Data records:
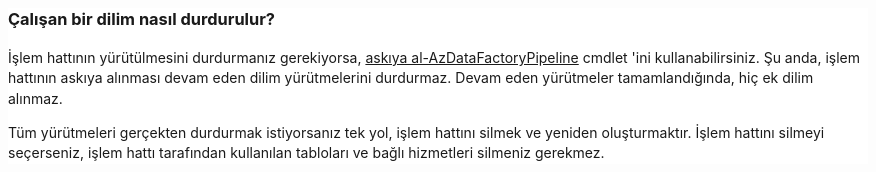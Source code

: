 ### <a name="how-to-stop-a-running-slice"></a>Çalışan bir dilim nasıl durdurulur?
İşlem hattının yürütülmesini durdurmanız gerekiyorsa, [askıya al-AzDataFactoryPipeline](/powershell/module/az.datafactory/suspend-azdatafactorypipeline) cmdlet 'ini kullanabilirsiniz. Şu anda, işlem hattının askıya alınması devam eden dilim yürütmelerini durdurmaz. Devam eden yürütmeler tamamlandığında, hiç ek dilim alınmaz.

Tüm yürütmeleri gerçekten durdurmak istiyorsanız tek yol, işlem hattını silmek ve yeniden oluşturmaktır. İşlem hattını silmeyi seçerseniz, işlem hattı tarafından kullanılan tabloları ve bağlı hizmetleri silmeniz gerekmez.

[create-factory-using-dotnet-sdk]: data-factory-create-data-factories-programmatically.md
[msdn-class-library-reference]: /dotnet/api/microsoft.azure.management.datafactories.models
[msdn-rest-api-reference]: /rest/api/datafactory/

[adf-powershell-reference]: /powershell/module/az.datafactory/
[azure-portal]: https://portal.azure.com
[set-azure-datafactory-slice-status]: /powershell/module/az.datafactory/set-Azdatafactoryslicestatus

[adf-pricing-details]: https://go.microsoft.com/fwlink/?LinkId=517777
[hdinsight-supported-regions]: https://azure.microsoft.com/pricing/details/hdinsight/
[hdinsight-alternate-storage]: https://social.technet.microsoft.com/wiki/contents/articles/23256.using-an-hdinsight-cluster-with-alternate-storage-accounts-and-metastores.aspx
[hdinsight-alternate-storage-2]: https://blogs.msdn.com/b/cindygross/archive/2014/05/05/use-additional-storage-accounts-with-hdinsight-hive.aspx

WHAT YOU WILL DO: Your output should be the lines from the one with "[azure-portal]: https://portal.azure.com" through the last line of the entries above, copied exactly and nothing more.

PROBLEM SOLUTION:
[azure-portal]: https://portal.azure.com
[set-azure-datafactory-slice-status]: /powershell/module/az.datafactory/set-Azdatafactoryslicestatus

[adf-pricing-details]: https://go.microsoft.com/fwlink/?LinkId=517777
[hdinsight-supported-regions]: https://azure.microsoft.com/pricing/details/hdinsight/
[hdinsight-alternate-storage]: https://social.technet.microsoft.com/wiki/contents/articles/23256.using-an-hdinsight-cluster-with-alternate-storage-accounts-and-metastores.aspx
[hdinsight-alternate-storage-2]: https://blogs.msdn.com/b/cindygross/archive/2014/05/05/use-additional-storage-accounts-with-hdinsight-hive.aspx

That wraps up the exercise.